Texto do libanês Wajdi Mouawad, 'Céus' coloca em debate o terrorismo

Dirigida por Aderbal Freire-Filho, a montagem é inspirada nas movimentações políticas e sociais que balançaram o Brasil em 2013


14/03/2018 08:00 - atualizado 14/03/2018 09:26

O espetáculo Céus se divide em ações coletivas e cenas individuais, e que os personagens expõem sua humanidade(foto: Léo Aversa/Divulgação)
O espetáculo Céus se divide em ações coletivas e cenas individuais, e que os personagens expõem sua humanidade (foto: Léo Aversa/Divulgação)
De autoria do libanês Wajdi Mouawad, um dos dramaturgos mais cultuados da atualidade, a peça Céus se fundamenta na tensão envolvendo um ataque terrorista prestes a ocorrer. O que poderia ser um assunto particular do Oriente Médio e das grandes potências ocidentais foi visto como um tema bem apropriável ao cotidiano brasileiro pelo ator e produtor Felipe de Carolis. Inspirado pelas movimentações políticas e sociais que balançam o país desde 2013, ele se juntou ao diretor Aderbal Freire-Filho para mais uma parceria envolvendo a obra do autor. Depois de estrear no Rio, em 2016, e passar por São Paulo no ano passado, o espetáculo chega a Belo Horizonte para duas apresentações no Teatro Bradesco.

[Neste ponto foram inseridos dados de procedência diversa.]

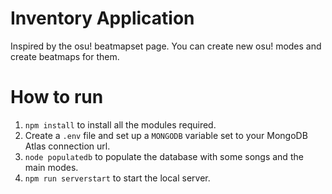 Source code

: # Inventory Application

Inspired by the osu! beatmapset page. You can create new osu! modes and create beatmaps for them.

# How to run

1. `npm install` to install all the modules required.
2. Create a `.env` file and set up a `MONGODB` variable set to your MongoDB Atlas connection url.
3. `node populatedb` to populate the database with some songs and the main modes. 
4. `npm run serverstart` to start the local server.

Freire-Filho tem 76 anos, mais que o dobro dos 29 de Felipe de Carolis. Apesar da diferença, os dois têm lugar de destaque no teatro brasileiro, com prêmios e peças elogiadas pela crítica. Em 2013, estrearam Incêndios, outra adaptação de Mouawad, conhecida por inspirar também Denis Villeneuve, indicado ao Oscar de melhor filme estrangeiro em 2011 com sua versão cinematográfica. Ainda durante a turnê, estrelada por Marieta Severo, mulher de Aderbal, surgiu a ideia de adaptar e montar Céus, parte da mesma tetralogia Sangue das promessas, que inclui ainda Florestas e Litoral.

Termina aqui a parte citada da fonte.